### Task prompt
Please report each line of the data below that contains "beim".

### Stored data
_____

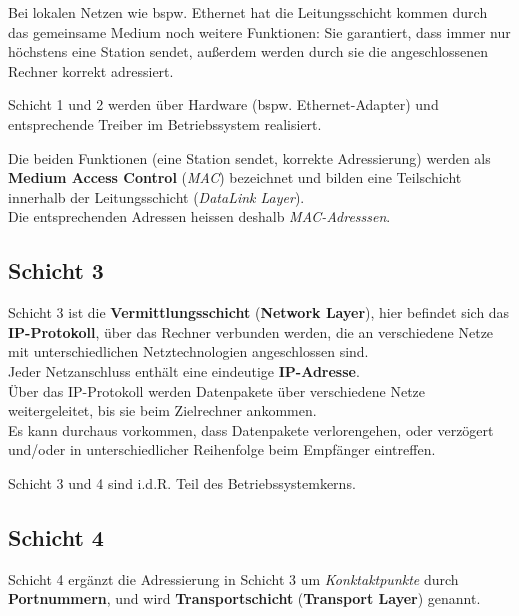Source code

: \noindent
Bei lokalen Netzen wie {bspw.} Ethernet hat die Leitungsschicht kommen durch das gemeinsame Medium noch weitere Funktionen: Sie garantiert, dass immer nur höchstens eine Station sendet, außerdem werden durch sie die angeschlossenen Rechner korrekt adressiert.

\begin{tcolorbox}
    Schicht 1 und 2 werden über Hardware ({bspw.} Ethernet-Adapter) und entsprechende Treiber im Betriebssystem realisiert.
\end{tcolorbox}

\noindent
Die beiden Funktionen (eine Station sendet, korrekte Adressierung) werden als \textbf{Medium Access Control} (\textit{MAC}) bezeichnet und bilden eine Teilschicht innerhalb der Leitungsschicht (\textit{DataLink Layer}).\\
Die entsprechenden Adressen heissen deshalb \textit{MAC-Adresssen}.

\subsection*{Schicht 3}
Schicht 3 ist die \textbf{Vermittlungsschicht} (\textbf{Network Layer}), hier befindet sich das \textbf{IP-Protokoll}, über das Rechner verbunden werden, die an verschiedene Netze mit unterschiedlichen Netztechnologien angeschlossen sind.\\

\noindent
Jeder Netzanschluss enthält eine eindeutige \textbf{IP-Adresse}.\\

\noindent
Über das IP-Protokoll werden Datenpakete über verschiedene Netze weitergeleitet, bis sie beim Zielrechner ankommen.\\

\noindent
Es kann durchaus vorkommen, dass Datenpakete verlorengehen, oder verzögert und/oder in unterschiedlicher Reihenfolge beim Empfänger eintreffen.


\begin{tcolorbox}
    Schicht 3 und 4 sind i.d.R. Teil des Betriebssystemkerns.
\end{tcolorbox}

\subsection*{Schicht 4}
Schicht 4 ergänzt die Adressierung in Schicht 3 um \textit{Konktaktpunkte} durch \textbf{Portnummern}, und wird \textbf{Transportschicht} (\textbf{Transport Layer}) genannt.\\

_____

### Task answer
Über das IP-Protokoll werden Datenpakete über verschiedene Netze weitergeleitet, bis sie beim Zielrechner ankommen.\\
Es kann durchaus vorkommen, dass Datenpakete verlorengehen, oder verzögert und/oder in unterschiedlicher Reihenfolge beim Empfänger eintreffen.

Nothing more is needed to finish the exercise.